■ Your task:
Search the records that follow and extract every line containing the string "span".

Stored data
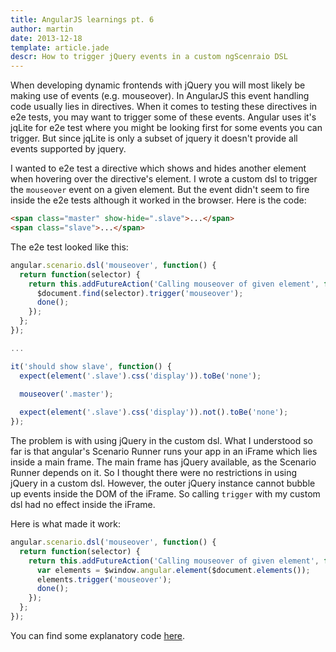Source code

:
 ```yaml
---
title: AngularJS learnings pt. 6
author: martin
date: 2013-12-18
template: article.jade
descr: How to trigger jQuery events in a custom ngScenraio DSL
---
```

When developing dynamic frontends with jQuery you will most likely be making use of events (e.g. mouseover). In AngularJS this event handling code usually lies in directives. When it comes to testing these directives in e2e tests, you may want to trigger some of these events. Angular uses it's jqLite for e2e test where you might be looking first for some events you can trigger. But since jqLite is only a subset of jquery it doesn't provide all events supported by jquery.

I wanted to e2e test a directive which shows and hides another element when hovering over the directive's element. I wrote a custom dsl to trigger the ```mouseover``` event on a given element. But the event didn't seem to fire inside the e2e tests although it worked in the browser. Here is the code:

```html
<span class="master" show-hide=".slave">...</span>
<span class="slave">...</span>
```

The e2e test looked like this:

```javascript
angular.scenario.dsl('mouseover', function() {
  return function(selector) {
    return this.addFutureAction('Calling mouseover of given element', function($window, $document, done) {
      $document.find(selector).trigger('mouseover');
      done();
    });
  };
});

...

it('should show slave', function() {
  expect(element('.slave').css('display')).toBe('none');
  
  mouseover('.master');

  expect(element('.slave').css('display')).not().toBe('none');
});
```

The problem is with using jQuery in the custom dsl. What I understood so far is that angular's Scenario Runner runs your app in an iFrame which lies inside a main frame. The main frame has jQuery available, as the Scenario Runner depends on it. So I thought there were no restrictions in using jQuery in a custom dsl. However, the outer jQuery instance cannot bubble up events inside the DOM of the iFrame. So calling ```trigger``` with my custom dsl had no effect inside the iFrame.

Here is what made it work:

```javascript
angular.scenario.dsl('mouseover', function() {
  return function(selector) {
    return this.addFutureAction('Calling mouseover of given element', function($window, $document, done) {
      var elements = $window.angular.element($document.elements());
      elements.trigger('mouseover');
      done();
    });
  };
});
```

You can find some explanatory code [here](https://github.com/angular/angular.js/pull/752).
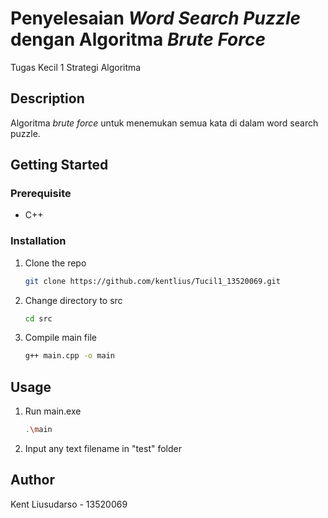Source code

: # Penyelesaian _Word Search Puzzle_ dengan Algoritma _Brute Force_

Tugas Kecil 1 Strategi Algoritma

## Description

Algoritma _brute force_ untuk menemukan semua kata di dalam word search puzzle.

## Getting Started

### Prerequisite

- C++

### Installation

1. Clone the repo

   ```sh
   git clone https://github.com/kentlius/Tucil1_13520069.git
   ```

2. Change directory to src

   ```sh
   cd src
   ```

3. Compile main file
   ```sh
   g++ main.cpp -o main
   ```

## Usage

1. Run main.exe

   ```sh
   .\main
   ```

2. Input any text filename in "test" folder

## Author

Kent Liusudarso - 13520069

■ Result of this exercise:
<span class="master" show-hide=".slave">...</span>
<span class="slave">...</span>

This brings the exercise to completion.